Mrs Bailey’s Pan-Fried Brains
Martian girls are robust little creatures on the whole, and not inclined towards squeamishness. The same is doubly true of Crater School girls, who are very much trained to take their world as it comes. Even some of Mrs Bailey’s charges, though, might draw back if presented with a dish of brains, especially in its raw state.
Should they dare to complain, of course, Mrs B would offer them short shrift, as you may readily imagine. Fortunately, the girls are in no danger, for she is wise in her generation and keeps brains off the dining-hall menu. Like the lamb’s kidneys, she holds them to be a cook’s perk, and shares them with very few.
[As it happens, I myself was raised much like a Martian girl; my childhood was replete with kidneys and liver and lamb’s tongues and, yes, brains. Which I adored, then as now. They are harder to find these days, especially post-BSE in the UK; I do find that Chinese supermarkets tend to stock pig’s brains in the freezer section, though. Pig’s brains are delicious.]

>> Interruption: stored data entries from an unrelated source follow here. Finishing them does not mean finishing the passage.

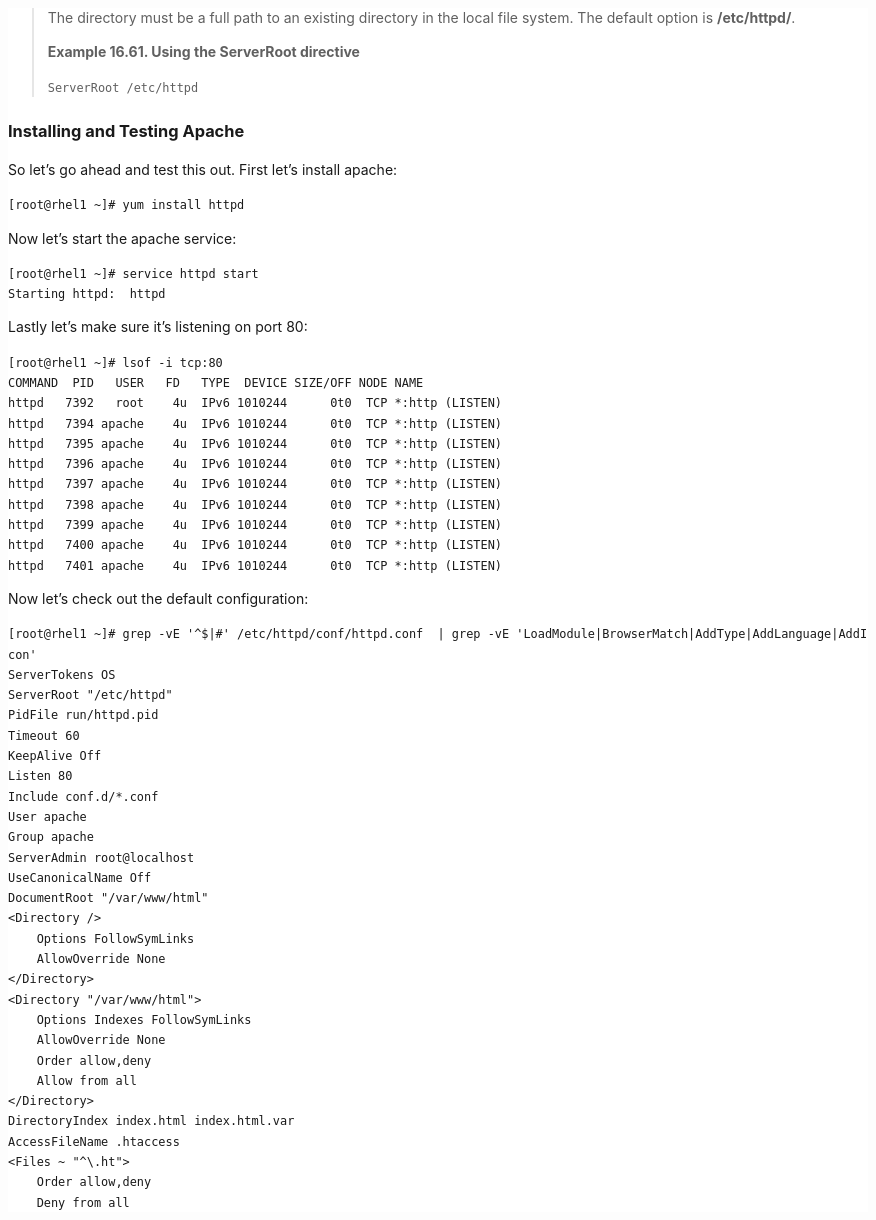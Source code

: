 > 
> The directory must be a full path to an existing directory in the local file system. The default option is **/etc/httpd/**.
> 
> **Example 16.61. Using the ServerRoot directive**
> 
>     ServerRoot /etc/httpd
>     

### Installing and Testing Apache

So let&#8217;s go ahead and test this out. First let&#8217;s install apache:

    [root@rhel1 ~]# yum install httpd
    

Now let&#8217;s start the apache service:

    [root@rhel1 ~]# service httpd start
    Starting httpd:  httpd
    

Lastly let&#8217;s make sure it&#8217;s listening on port 80:

    [root@rhel1 ~]# lsof -i tcp:80
    COMMAND  PID   USER   FD   TYPE  DEVICE SIZE/OFF NODE NAME
    httpd   7392   root    4u  IPv6 1010244      0t0  TCP *:http (LISTEN)
    httpd   7394 apache    4u  IPv6 1010244      0t0  TCP *:http (LISTEN)
    httpd   7395 apache    4u  IPv6 1010244      0t0  TCP *:http (LISTEN)
    httpd   7396 apache    4u  IPv6 1010244      0t0  TCP *:http (LISTEN)
    httpd   7397 apache    4u  IPv6 1010244      0t0  TCP *:http (LISTEN)
    httpd   7398 apache    4u  IPv6 1010244      0t0  TCP *:http (LISTEN)
    httpd   7399 apache    4u  IPv6 1010244      0t0  TCP *:http (LISTEN)
    httpd   7400 apache    4u  IPv6 1010244      0t0  TCP *:http (LISTEN)
    httpd   7401 apache    4u  IPv6 1010244      0t0  TCP *:http (LISTEN)
    

Now let&#8217;s check out the default configuration:

    [root@rhel1 ~]# grep -vE '^$|#' /etc/httpd/conf/httpd.conf  | grep -vE 'LoadModule|BrowserMatch|AddType|AddLanguage|AddIcon'
    ServerTokens OS
    ServerRoot "/etc/httpd"
    PidFile run/httpd.pid
    Timeout 60
    KeepAlive Off
    Listen 80
    Include conf.d/*.conf
    User apache
    Group apache
    ServerAdmin root@localhost
    UseCanonicalName Off
    DocumentRoot "/var/www/html"
    <Directory />
        Options FollowSymLinks
        AllowOverride None
    </Directory>
    <Directory "/var/www/html">
        Options Indexes FollowSymLinks
        AllowOverride None
        Order allow,deny
        Allow from all
    </Directory>
    DirectoryIndex index.html index.html.var
    AccessFileName .htaccess
    <Files ~ "^\.ht">
        Order allow,deny
        Deny from all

Flour, salt and pepper, cayenne
Toast, to serve
First, rinse your brains. Giggle if you wish to; it’s a fine first line. Peel off any remaining membrane; they should separate into lobes, more or less. Now put them in a saucepan with water to cover. Add a spoonful of salt, and bring to a boil.
Simmer for a couple of minutes, then drain and leave to cool.
Put a couple of tablespoons of flour in a bowl and season heavily with salt, pepper and cayenne, for brains are actually quite bland; it’s all about the texture, really. Which is soft and delicate and the very definition of melting in the mouth.
Toss the separate lobes of brain in the seasoned flour till well coated.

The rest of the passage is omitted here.